An enduring symbol of Zionism, the kibbutzim—collective agricultural communities—pre-date the founding of the Jewish state itself, with the first established in 1910. During the British Mandate, kibbutz members assisted illegal Jewish immigration to Palestine. Many of these immigrants were refugees from the Holocaust. They were secreted into the country and scattered amongst the collective farms to hide from British forces—that era’s immigration police.

The Kibbutz Movement’s willingness to take similar actions on the behalf of migrant workers’ children points to key issues in the debate—who is Israeli? And what does it mean to be loyal to the Jewish state?

Marisa, a Filipino woman whose three children were naturalized in 2006, feels betrayed by the deportation.
Her oldest will begin mandatory army duty in a year. Marisa, who asked to be identified by a pseudonym, remarks, “[Children of Filipino migrant workers] serve the country, so why don’t they just leave them in the country?”

Referring to declining service rates, Marisa adds, “If [Israelis] go to the army, they can tell the foreign kids, ‘OK, go home, because we don’t need you.’”

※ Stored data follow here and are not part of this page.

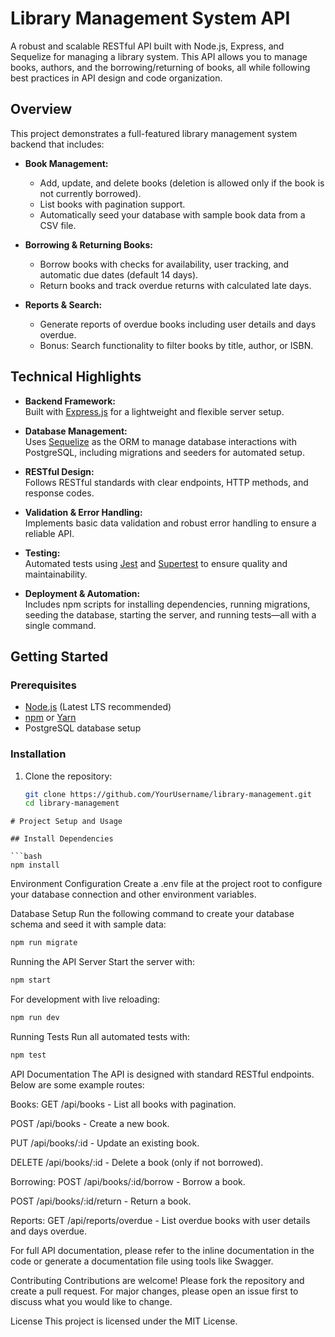 # Library Management System API

A robust and scalable RESTful API built with Node.js, Express, and Sequelize for managing a library system. This API allows you to manage books, authors, and the borrowing/returning of books, all while following best practices in API design and code organization.

## Overview

This project demonstrates a full-featured library management system backend that includes:

- **Book Management:**  
  - Add, update, and delete books (deletion is allowed only if the book is not currently borrowed).  
  - List books with pagination support.  
  - Automatically seed your database with sample book data from a CSV file.

- **Borrowing & Returning Books:**  
  - Borrow books with checks for availability, user tracking, and automatic due dates (default 14 days).  
  - Return books and track overdue returns with calculated late days.

- **Reports & Search:**  
  - Generate reports of overdue books including user details and days overdue.  
  - Bonus: Search functionality to filter books by title, author, or ISBN.

## Technical Highlights

- **Backend Framework:**  
  Built with [Express.js](https://expressjs.com/) for a lightweight and flexible server setup.

- **Database Management:**  
  Uses [Sequelize](https://sequelize.org/) as the ORM to manage database interactions with PostgreSQL, including migrations and seeders for automated setup.

- **RESTful Design:**  
  Follows RESTful standards with clear endpoints, HTTP methods, and response codes.

- **Validation & Error Handling:**  
  Implements basic data validation and robust error handling to ensure a reliable API.

- **Testing:**  
  Automated tests using [Jest](https://jestjs.io/) and [Supertest](https://github.com/visionmedia/supertest) to ensure quality and maintainability.

- **Deployment & Automation:**  
  Includes npm scripts for installing dependencies, running migrations, seeding the database, starting the server, and running tests—all with a single command.

## Getting Started

### Prerequisites

- [Node.js](https://nodejs.org/) (Latest LTS recommended)
- [npm](https://www.npmjs.com/) or [Yarn](https://yarnpkg.com/)
- PostgreSQL database setup

### Installation

1. Clone the repository:
   ```bash
   git clone https://github.com/YourUsername/library-management.git
   cd library-management
```
# Project Setup and Usage

## Install Dependencies

```bash
npm install
```
Environment Configuration
Create a .env file at the project root to configure your database connection and other environment variables.

Database Setup
Run the following command to create your database schema and seed it with sample data:

```bash
npm run migrate
```

Running the API Server
Start the server with:
```bash
npm start
```

For development with live reloading:
```bash
npm run dev
```
Running Tests
Run all automated tests with:
```bash
npm test
```

API Documentation
The API is designed with standard RESTful endpoints. Below are some example routes:

Books:
GET /api/books - List all books with pagination.

POST /api/books - Create a new book.

PUT /api/books/:id - Update an existing book.

DELETE /api/books/:id - Delete a book (only if not borrowed).

Borrowing:
POST /api/books/:id/borrow - Borrow a book.

POST /api/books/:id/return - Return a book.

Reports:
GET /api/reports/overdue - List overdue books with user details and days overdue.

For full API documentation, please refer to the inline documentation in the code or generate a documentation file using tools like Swagger.

Contributing
Contributions are welcome! Please fork the repository and create a pull request. For major changes, please open an issue first to discuss what you would like to change.

License
This project is licensed under the MIT License.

Ilan comments that because the government is overly focused on demographics it is losing sight of Jewish values.
Referencing the Old Testament command for Jews to care for the foreigners amongst them, Ilan says, “[The government has] made [Israel] into a question of numbers. It’s supposed to be so much deeper than that.”

Photo: Mya Guarnieri. An Israeli protester holds a sign calling for Eli Yishai’s deportation.